Here is the code for tensorflow:

(train_images, train_labels), (test_images, test_labels) = tf.keras.datasets.fashion_mnist.load_data()
model = tf.keras.Sequential([
    tf.keras.layers.Flatten(input_shape=(28,28)),
    tf.keras.layers.Dense(512, activation="relu"),
    tf.keras.layers.Dense(512, activation="relu"),
    tf.keras.layers.Dense(10, activation="softmax")
])
model.compile(optimizer=tf.keras.optimizers.SGD(1e-3), loss="sparse_categorical_crossentropy", metrics=["accuracy"])
model.fit(train_images, train_labels, epochs=20, batch_size=64, validation_data=(test_images, test_labels))

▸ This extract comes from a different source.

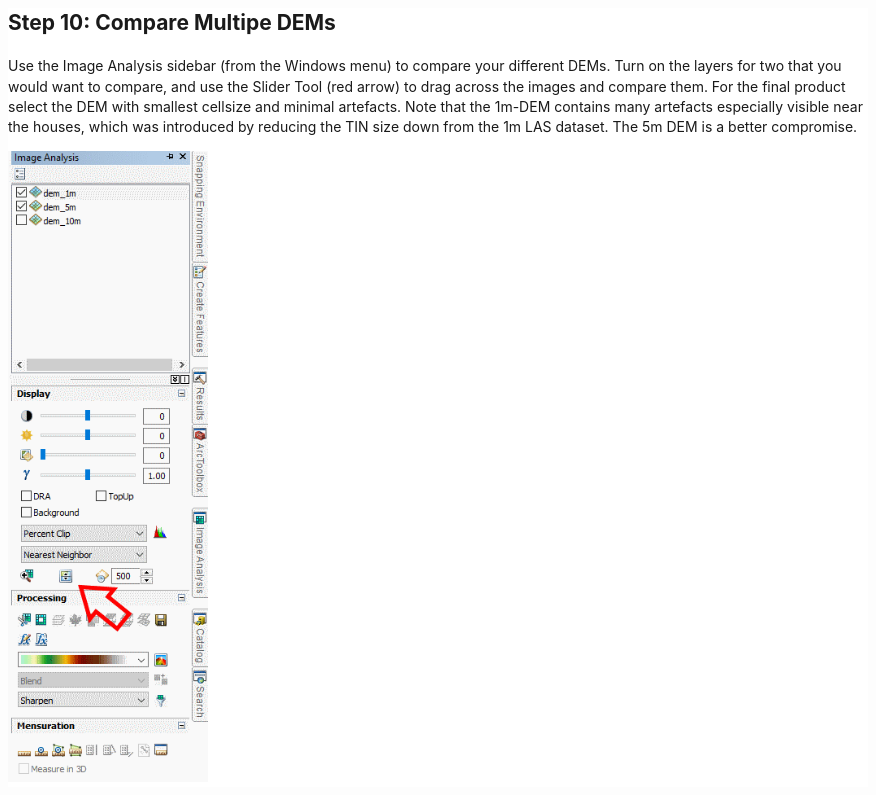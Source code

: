 ## Step 10: Compare Multipe DEMs

Use the Image Analysis sidebar (from the Windows menu) to compare your different DEMs. Turn on the layers for two that you would want to compare, and use the Slider Tool (red arrow) to drag across the images and compare them. For the final product select the DEM with smallest cellsize and minimal artefacts. Note that the 1m-DEM contains many artefacts especially visible near the houses, which was introduced by reducing the TIN size down from the 1m LAS dataset. The 5m DEM is a better compromise.  

<img src="/assets/img/research/GIS1/GIS1_10a.png" alt="GIS1_10a" style="width:200px"><br>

And here is the code for pytorch:

device = torch.device("cuda")

training_data = datasets.FashionMNIST(
    root="data",
    train=True,
    download=True,
    transform=ToTensor()
)

test_data = datasets.FashionMNIST(
    root="data",
    train=False,
    download=True,
    transform=ToTensor()
)

train_dataloader = DataLoader(training_data, batch_size=64)
test_dataloader = DataLoader(test_data, batch_size=64)

class NeuralNetwork(nn.Module):
    def __init__(self):
        super().__init__()
        self.flatten = nn.Flatten()
        self.linear_relu_stack = nn.Sequential(
            nn.Linear(28*28, 512),
            nn.ReLU(),
            nn.Linear(512, 512),
            nn.ReLU(),
            nn.Linear(512, 10),
        )

    def forward(self, x):
        x = self.flatten(x)
        logits = self.linear_relu_stack(x)
        return logits

model = NeuralNetwork()
model.to(device)

learning_rate = 1e-3
batch_size = 64
epochs = 5
loss_fn = nn.CrossEntropyLoss()
optimizer = torch.optim.SGD(model.parameters(), lr=learning_rate)

def train_loop(dataloader, model, loss_fn, optimizer):
    size = len(dataloader.dataset)

    model.train()
    for batch, (X, y) in enumerate(dataloader):
        X, y = X.to(device), y.to(device)
        pred = model(X)
        loss = loss_fn(pred, y)

        loss.backward()
        optimizer.step()
        optimizer.zero_grad()

        if batch % 100 == 0:
            loss, current = loss.item(), (batch + 1) * len(X)
            print(f"loss: {loss:>7f}  [{current:>5d}/{size:>5d}]")


def test_loop(dataloader, model, loss_fn):
    model.eval()
    size = len(dataloader.dataset)
    num_batches = len(dataloader)
    test_loss, correct = 0, 0

    with torch.no_grad():
        for X, y in dataloader:
            X, y = X.to(device), y.to(device)
            pred = model(X)
            test_loss += loss_fn(pred, y).item()
            correct += (pred.argmax(1) == y).type(torch.float).sum().item()

    test_loss /= num_batches
    correct /= size
    print(f"Test Error: \n Accuracy: {(100*correct):>0.1f}%, Avg loss: {test_loss:>8f} \n")
loss_fn = nn.CrossEntropyLoss()
optimizer = torch.optim.SGD(model.parameters(), lr=learning_rate)

epochs = 20
for t in range(epochs):
    print(f"Epoch {t+1}\n-------------------------------")
    train_loop(train_dataloader, model, loss_fn, optimizer)
    test_loop(test_dataloader, model, loss_fn)
print("Done!")

What I've noticed is that tensorflow uses about 60% of my CUDA, and all of my dedicated GPU memory, while pytorch goes on and off between 0% and 30%, and not using much GPU memory at all.

This post exists, but that was due to CUDA_LAUNCH_BLOCKING, which is not present in my code.

Specs:

RTX 3060
Intel i710700, overclocked to ~4.2GHz
64GB memory

Edit: I've tried upping the workers and pinning memory for Dataloaders, but it only saved around 15 seconds for 20 epochs, and torch.backends.cudnn.benchmark = True doesn't help at all.

Solution

While I was running a test to optimize num_workers outlined in this medium article, I figured that it my DataLoader that is slowing me down. After looking through the documentation, I came across persistent_workers=True, which solved the problem for me.

The code went from ~3 minutes to under ~25 seconds.